_Try it_. What are the lines from the top of the entries through the one with "available for reuse, according"? Write them out exactly, with no pictures.

# # # #

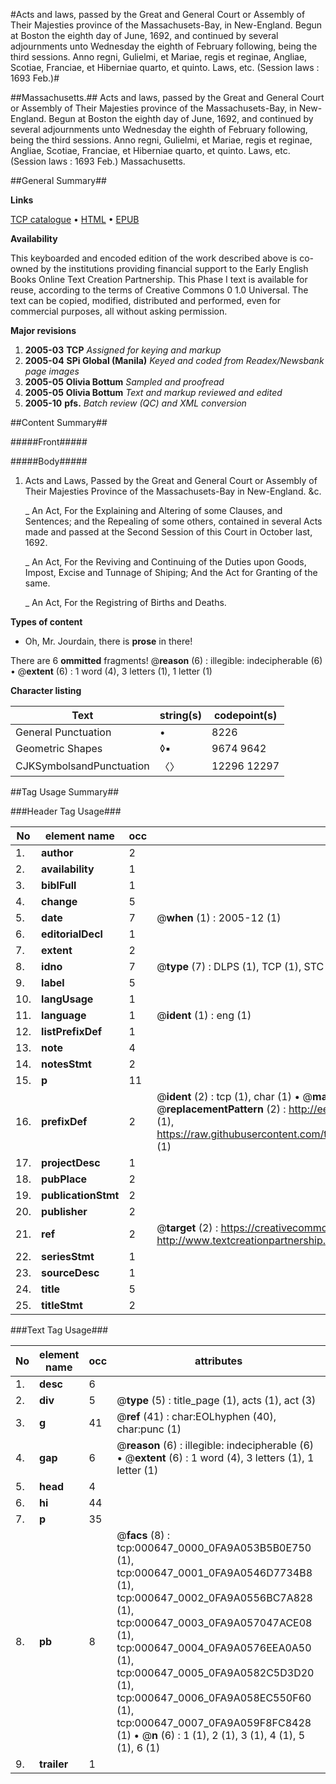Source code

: #Acts and laws, passed by the Great and General Court or Assembly of Their Majesties province of the Massachusets-Bay, in New-England. Begun at Boston the eighth day of June, 1692, and continued by several adjournments unto Wednesday the eighth of February following, being the third sessions. Anno regni, Gulielmi, et Mariae, regis et reginae, Angliae, Scotiae, Franciae, et Hiberniae quarto, et quinto. Laws, etc. (Session laws : 1693 Feb.)#

##Massachusetts.##
Acts and laws, passed by the Great and General Court or Assembly of Their Majesties province of the Massachusets-Bay, in New-England. Begun at Boston the eighth day of June, 1692, and continued by several adjournments unto Wednesday the eighth of February following, being the third sessions. Anno regni, Gulielmi, et Mariae, regis et reginae, Angliae, Scotiae, Franciae, et Hiberniae quarto, et quinto.
Laws, etc. (Session laws : 1693 Feb.)
Massachusetts.

##General Summary##

**Links**

[TCP catalogue](http://www.ota.ox.ac.uk/tcp/)  • 
[HTML](http://tei.it.ox.ac.uk/tcp/Texts-HTML/free/N00/N00519.html)  • 
[EPUB](http://tei.it.ox.ac.uk/tcp/Texts-EPUB/free/N00/N00519.epub)

**Availability**

This keyboarded and encoded edition of the
	       work described above is co-owned by the institutions
	       providing financial support to the Early English Books
	       Online Text Creation Partnership. This Phase I text is
	       available for reuse, according to the terms of Creative
	       Commons 0 1.0 Universal. The text can be copied,
	       modified, distributed and performed, even for
	       commercial purposes, all without asking permission.

**Major revisions**

1. __2005-03__ __TCP__ *Assigned for keying and markup*
1. __2005-04__ __SPi Global (Manila)__ *Keyed and coded from Readex/Newsbank page images*
1. __2005-05__ __Olivia Bottum__ *Sampled and proofread*
1. __2005-05__ __Olivia Bottum__ *Text and markup reviewed and edited*
1. __2005-10__ __pfs.__ *Batch review (QC) and XML conversion*

##Content Summary##

#####Front#####

#####Body#####

1. Acts and Laws, Passed by the Great and General Court or Assembly of Their Majesties Province of the Massachusets-Bay in New-England. &c.

    _ An Act, For the Explaining and Altering of some Clauses, and Sentences; and the Repealing of some others, contained in several Acts made and passed at the Second Session of this Court in October last, 1692.

    _ An Act, For the Reviving and Continuing of the Duties upon Goods, Impost, Excise and Tunnage of Shiping; And the Act for Granting of the same.

    _ An Act, For the Registring of Births and Deaths.

**Types of content**

  * Oh, Mr. Jourdain, there is **prose** in there!

There are 6 **ommitted** fragments! 
 @__reason__ (6) : illegible: indecipherable (6)  •  @__extent__ (6) : 1 word (4), 3 letters (1), 1 letter (1)

**Character listing**


|Text|string(s)|codepoint(s)|
|---|---|---|
|General Punctuation|•|8226|
|Geometric Shapes|◊▪|9674 9642|
|CJKSymbolsandPunctuation|〈〉|12296 12297|

##Tag Usage Summary##

###Header Tag Usage###

|No|element name|occ|attributes|
|---|---|---|---|
|1.|__author__|2||
|2.|__availability__|1||
|3.|__biblFull__|1||
|4.|__change__|5||
|5.|__date__|7| @__when__ (1) : 2005-12 (1)|
|6.|__editorialDecl__|1||
|7.|__extent__|2||
|8.|__idno__|7| @__type__ (7) : DLPS (1), TCP (1), STC (2), NOTIS (1), IMAGE-SET (1), EVANS-CITATION (1)|
|9.|__label__|5||
|10.|__langUsage__|1||
|11.|__language__|1| @__ident__ (1) : eng (1)|
|12.|__listPrefixDef__|1||
|13.|__note__|4||
|14.|__notesStmt__|2||
|15.|__p__|11||
|16.|__prefixDef__|2| @__ident__ (2) : tcp (1), char (1)  •  @__matchPattern__ (2) : ([0-9\-]+):([0-9IVX]+) (1), (.+) (1)  •  @__replacementPattern__ (2) : http://eebo.chadwyck.com/downloadtiff?vid=$1&page=$2 (1), https://raw.githubusercontent.com/textcreationpartnership/Texts/master/tcpchars.xml#$1 (1)|
|17.|__projectDesc__|1||
|18.|__pubPlace__|2||
|19.|__publicationStmt__|2||
|20.|__publisher__|2||
|21.|__ref__|2| @__target__ (2) : https://creativecommons.org/publicdomain/zero/1.0/ (1), http://www.textcreationpartnership.org/docs/. (1)|
|22.|__seriesStmt__|1||
|23.|__sourceDesc__|1||
|24.|__title__|5||
|25.|__titleStmt__|2||


###Text Tag Usage###

|No|element name|occ|attributes|
|---|---|---|---|
|1.|__desc__|6||
|2.|__div__|5| @__type__ (5) : title_page (1), acts (1), act (3)|
|3.|__g__|41| @__ref__ (41) : char:EOLhyphen (40), char:punc (1)|
|4.|__gap__|6| @__reason__ (6) : illegible: indecipherable (6)  •  @__extent__ (6) : 1 word (4), 3 letters (1), 1 letter (1)|
|5.|__head__|4||
|6.|__hi__|44||
|7.|__p__|35||
|8.|__pb__|8| @__facs__ (8) : tcp:000647_0000_0FA9A053B5B0E750 (1), tcp:000647_0001_0FA9A0546D7734B8 (1), tcp:000647_0002_0FA9A0556BC7A828 (1), tcp:000647_0003_0FA9A057047ACE08 (1), tcp:000647_0004_0FA9A0576EEA0A50 (1), tcp:000647_0005_0FA9A0582C5D3D20 (1), tcp:000647_0006_0FA9A058EC550F60 (1), tcp:000647_0007_0FA9A059F8FC8428 (1)  •  @__n__ (6) : 1 (1), 2 (1), 3 (1), 4 (1), 5 (1), 6 (1)|
|9.|__trailer__|1||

# # # #

_Response to the exercise_.
Source code

: #Acts and laws, passed by the Great and General Court or Assembly of Their Majesties province of the Massachusets-Bay, in New-England. Begun at Boston the eighth day of June, 1692, and continued by several adjournments unto Wednesday the eighth of February following, being the third sessions. Anno regni, Gulielmi, et Mariae, regis et reginae, Angliae, Scotiae, Franciae, et Hiberniae quarto, et quinto. Laws, etc. (Session laws : 1693 Feb.)#

##Massachusetts.##
Acts and laws, passed by the Great and General Court or Assembly of Their Majesties province of the Massachusets-Bay, in New-England. Begun at Boston the eighth day of June, 1692, and continued by several adjournments unto Wednesday the eighth of February following, being the third sessions. Anno regni, Gulielmi, et Mariae, regis et reginae, Angliae, Scotiae, Franciae, et Hiberniae quarto, et quinto.
Laws, etc. (Session laws : 1693 Feb.)
Massachusetts.

##General Summary##

**Links**

[TCP catalogue](http://www.ota.ox.ac.uk/tcp/)  • 
[HTML](http://tei.it.ox.ac.uk/tcp/Texts-HTML/free/N00/N00519.html)  • 
[EPUB](http://tei.it.ox.ac.uk/tcp/Texts-EPUB/free/N00/N00519.epub)

**Availability**

This keyboarded and encoded edition of the
	       work described above is co-owned by the institutions
	       providing financial support to the Early English Books
	       Online Text Creation Partnership. This Phase I text is
	       available for reuse, according to the terms of Creative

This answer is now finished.